More about Dieter. He's the contractor who is turning a dump into a haven for us. We did not know it was a dump originally. We thought it was a slightly neglected place in a lovely neighborhood, that would show up wonderfully with a lick of paint and a couple of smiles. How wrong we were.

You hear horror stories about contractors. Actually, you hear horror stories about everyone, don't you. Husbands, mothers, agents, doctors, ghosts, car mechanics, lawyers of course, governmental employees of every rank and stamp ... Hmmm. I wonder if there is a single group that does not have a bad-guy literature about it? Puppies, maybe. Saints. Angels.

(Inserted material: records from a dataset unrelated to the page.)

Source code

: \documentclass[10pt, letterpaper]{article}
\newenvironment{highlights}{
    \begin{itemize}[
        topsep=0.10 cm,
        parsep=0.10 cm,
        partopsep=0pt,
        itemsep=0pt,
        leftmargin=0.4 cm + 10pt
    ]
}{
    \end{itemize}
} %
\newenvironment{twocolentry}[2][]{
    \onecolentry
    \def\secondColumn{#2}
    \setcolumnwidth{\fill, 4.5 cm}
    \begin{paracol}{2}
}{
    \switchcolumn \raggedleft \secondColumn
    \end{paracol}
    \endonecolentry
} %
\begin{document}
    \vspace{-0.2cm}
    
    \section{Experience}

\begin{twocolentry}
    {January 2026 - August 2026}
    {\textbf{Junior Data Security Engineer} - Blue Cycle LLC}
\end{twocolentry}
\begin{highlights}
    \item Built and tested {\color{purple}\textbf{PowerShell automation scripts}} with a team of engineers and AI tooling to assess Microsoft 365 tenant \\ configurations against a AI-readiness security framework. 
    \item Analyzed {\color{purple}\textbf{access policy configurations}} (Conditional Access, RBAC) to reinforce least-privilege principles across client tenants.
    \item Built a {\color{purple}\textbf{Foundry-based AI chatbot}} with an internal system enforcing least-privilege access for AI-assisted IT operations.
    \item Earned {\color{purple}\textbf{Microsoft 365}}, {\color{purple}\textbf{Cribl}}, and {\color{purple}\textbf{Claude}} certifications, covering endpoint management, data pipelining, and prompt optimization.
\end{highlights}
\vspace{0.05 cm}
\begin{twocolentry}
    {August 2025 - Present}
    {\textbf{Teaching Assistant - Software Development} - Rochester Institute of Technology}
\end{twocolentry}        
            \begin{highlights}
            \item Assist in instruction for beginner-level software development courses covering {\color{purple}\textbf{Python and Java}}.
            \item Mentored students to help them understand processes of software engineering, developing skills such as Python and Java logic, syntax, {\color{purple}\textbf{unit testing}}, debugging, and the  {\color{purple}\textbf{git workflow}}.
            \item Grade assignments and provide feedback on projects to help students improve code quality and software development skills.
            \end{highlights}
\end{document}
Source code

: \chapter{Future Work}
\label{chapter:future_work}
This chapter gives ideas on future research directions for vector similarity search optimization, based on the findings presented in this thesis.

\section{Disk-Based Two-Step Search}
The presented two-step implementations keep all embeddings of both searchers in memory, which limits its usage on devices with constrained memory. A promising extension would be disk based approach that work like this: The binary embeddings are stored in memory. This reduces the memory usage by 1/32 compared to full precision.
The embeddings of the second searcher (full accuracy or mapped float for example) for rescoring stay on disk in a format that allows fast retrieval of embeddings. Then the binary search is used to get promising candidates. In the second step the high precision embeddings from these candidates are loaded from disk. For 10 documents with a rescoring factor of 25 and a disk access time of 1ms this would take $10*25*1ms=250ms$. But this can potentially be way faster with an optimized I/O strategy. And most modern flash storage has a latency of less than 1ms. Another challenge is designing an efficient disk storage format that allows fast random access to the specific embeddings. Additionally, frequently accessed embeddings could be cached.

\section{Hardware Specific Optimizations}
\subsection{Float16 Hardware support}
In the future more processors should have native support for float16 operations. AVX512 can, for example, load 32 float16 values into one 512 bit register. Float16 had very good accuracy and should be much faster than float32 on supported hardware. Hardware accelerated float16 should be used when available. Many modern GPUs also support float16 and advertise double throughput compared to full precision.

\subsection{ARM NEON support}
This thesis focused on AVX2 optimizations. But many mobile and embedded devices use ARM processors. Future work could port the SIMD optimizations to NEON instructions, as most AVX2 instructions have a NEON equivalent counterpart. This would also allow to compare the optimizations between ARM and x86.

Though now I think about it I have heard bad stories about slipper chewing and incontinence. (Down, St Theresa. Put it down! Sorry, couldn't resist.) Anyway, apart from a very few specialized groups, you hear horror stories about people in general.

But I do not believe that our Dieter is one of those horror story contractors. He is not, for instance, ignoring us, as some contractors do, so that a three week reno takes three years. On the contrary, Dieter and his team have been bee-busy, dawn to dusk, for about a month now. The problem is that he keeps finding things -- and not treasure, either. Dieter is not the horror story -- the house is. If I didn't like the place so much I'd be scared of it. We've had moisture, animals, rot, more animals, leakage, shortage, garbage, wastage, poundage, dunnage, slipshoddity of many different kinds, and still more animals. A zoo, it is. Peter's regular phone call begins: Hey Richard, you'll never guess what I found ... At which point I shut my eyes and imagine the worst. Human remains, weapons of mass destruction, an irreparable hole in the time-space continuum.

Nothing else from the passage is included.